Your goal: What appears from the first line of the data below through the line containing "## Development Configuration Profile", both included, should be copied exactly, and nothing else.

Collected data entries:
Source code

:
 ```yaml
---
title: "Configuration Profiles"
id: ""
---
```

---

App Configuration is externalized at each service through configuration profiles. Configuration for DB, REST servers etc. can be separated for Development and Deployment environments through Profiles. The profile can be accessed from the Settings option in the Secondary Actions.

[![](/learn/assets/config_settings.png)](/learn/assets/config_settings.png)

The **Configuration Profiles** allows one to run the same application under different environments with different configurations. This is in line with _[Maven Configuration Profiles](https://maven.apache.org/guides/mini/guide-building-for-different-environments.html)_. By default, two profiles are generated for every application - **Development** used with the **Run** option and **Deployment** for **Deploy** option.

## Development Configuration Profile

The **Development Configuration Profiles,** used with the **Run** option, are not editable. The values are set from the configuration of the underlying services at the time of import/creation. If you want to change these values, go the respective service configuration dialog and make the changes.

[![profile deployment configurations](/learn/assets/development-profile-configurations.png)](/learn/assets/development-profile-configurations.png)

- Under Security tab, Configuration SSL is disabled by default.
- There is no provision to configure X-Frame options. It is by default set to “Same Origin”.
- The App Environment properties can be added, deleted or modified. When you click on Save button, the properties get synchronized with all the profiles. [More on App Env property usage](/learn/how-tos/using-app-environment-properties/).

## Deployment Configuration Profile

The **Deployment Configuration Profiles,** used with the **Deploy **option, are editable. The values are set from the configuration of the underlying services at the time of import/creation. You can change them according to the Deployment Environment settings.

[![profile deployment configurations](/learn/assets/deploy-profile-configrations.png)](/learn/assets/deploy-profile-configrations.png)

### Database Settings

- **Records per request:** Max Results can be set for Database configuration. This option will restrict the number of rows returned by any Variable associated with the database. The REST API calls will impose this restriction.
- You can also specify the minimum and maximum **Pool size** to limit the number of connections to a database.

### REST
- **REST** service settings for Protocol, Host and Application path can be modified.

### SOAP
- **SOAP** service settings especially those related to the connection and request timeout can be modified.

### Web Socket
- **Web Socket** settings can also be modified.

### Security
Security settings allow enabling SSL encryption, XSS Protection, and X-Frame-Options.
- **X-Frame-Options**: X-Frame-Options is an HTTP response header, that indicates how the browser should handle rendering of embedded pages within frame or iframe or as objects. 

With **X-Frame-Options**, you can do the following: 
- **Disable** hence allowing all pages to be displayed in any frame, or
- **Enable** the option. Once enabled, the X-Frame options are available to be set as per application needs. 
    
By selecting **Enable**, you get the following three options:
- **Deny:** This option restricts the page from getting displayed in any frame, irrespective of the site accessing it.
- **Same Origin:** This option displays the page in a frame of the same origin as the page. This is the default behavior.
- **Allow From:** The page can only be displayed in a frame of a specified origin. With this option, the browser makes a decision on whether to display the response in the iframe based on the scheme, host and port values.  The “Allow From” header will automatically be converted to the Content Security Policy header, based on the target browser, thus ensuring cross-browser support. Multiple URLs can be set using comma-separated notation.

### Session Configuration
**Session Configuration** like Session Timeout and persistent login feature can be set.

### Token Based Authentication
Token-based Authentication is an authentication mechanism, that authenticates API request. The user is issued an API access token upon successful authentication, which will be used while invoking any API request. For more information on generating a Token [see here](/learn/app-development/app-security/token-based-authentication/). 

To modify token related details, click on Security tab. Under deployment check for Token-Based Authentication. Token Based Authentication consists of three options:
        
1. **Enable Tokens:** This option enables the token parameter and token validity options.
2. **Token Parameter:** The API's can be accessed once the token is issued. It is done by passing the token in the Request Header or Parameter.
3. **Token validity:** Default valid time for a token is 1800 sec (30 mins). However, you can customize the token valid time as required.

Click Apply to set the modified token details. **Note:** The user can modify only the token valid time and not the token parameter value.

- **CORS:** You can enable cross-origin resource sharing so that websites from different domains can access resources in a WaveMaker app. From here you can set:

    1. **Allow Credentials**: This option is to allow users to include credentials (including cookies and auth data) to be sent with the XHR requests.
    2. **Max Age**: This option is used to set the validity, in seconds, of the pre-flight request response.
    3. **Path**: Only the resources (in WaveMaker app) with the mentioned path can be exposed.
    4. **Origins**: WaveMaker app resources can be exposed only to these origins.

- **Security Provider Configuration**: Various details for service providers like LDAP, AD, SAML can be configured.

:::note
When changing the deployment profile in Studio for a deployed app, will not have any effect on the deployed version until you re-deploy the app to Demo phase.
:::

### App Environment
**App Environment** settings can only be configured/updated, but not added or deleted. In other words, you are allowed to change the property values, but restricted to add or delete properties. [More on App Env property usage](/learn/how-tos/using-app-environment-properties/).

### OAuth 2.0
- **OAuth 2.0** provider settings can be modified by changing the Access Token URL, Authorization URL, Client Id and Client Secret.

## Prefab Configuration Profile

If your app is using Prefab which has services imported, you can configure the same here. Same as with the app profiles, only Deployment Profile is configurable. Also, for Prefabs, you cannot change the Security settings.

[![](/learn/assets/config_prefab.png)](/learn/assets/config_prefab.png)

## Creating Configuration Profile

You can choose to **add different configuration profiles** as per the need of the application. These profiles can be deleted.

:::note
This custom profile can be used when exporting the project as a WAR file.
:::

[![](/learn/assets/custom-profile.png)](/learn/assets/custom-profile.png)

Exercise response:
Source code

:
 ```yaml
---
title: "Configuration Profiles"
id: ""
---
```

---

App Configuration is externalized at each service through configuration profiles. Configuration for DB, REST servers etc. can be separated for Development and Deployment environments through Profiles. The profile can be accessed from the Settings option in the Secondary Actions.

[![](/learn/assets/config_settings.png)](/learn/assets/config_settings.png)

The **Configuration Profiles** allows one to run the same application under different environments with different configurations. This is in line with _[Maven Configuration Profiles](https://maven.apache.org/guides/mini/guide-building-for-different-environments.html)_. By default, two profiles are generated for every application - **Development** used with the **Run** option and **Deployment** for **Deploy** option.

## Development Configuration Profile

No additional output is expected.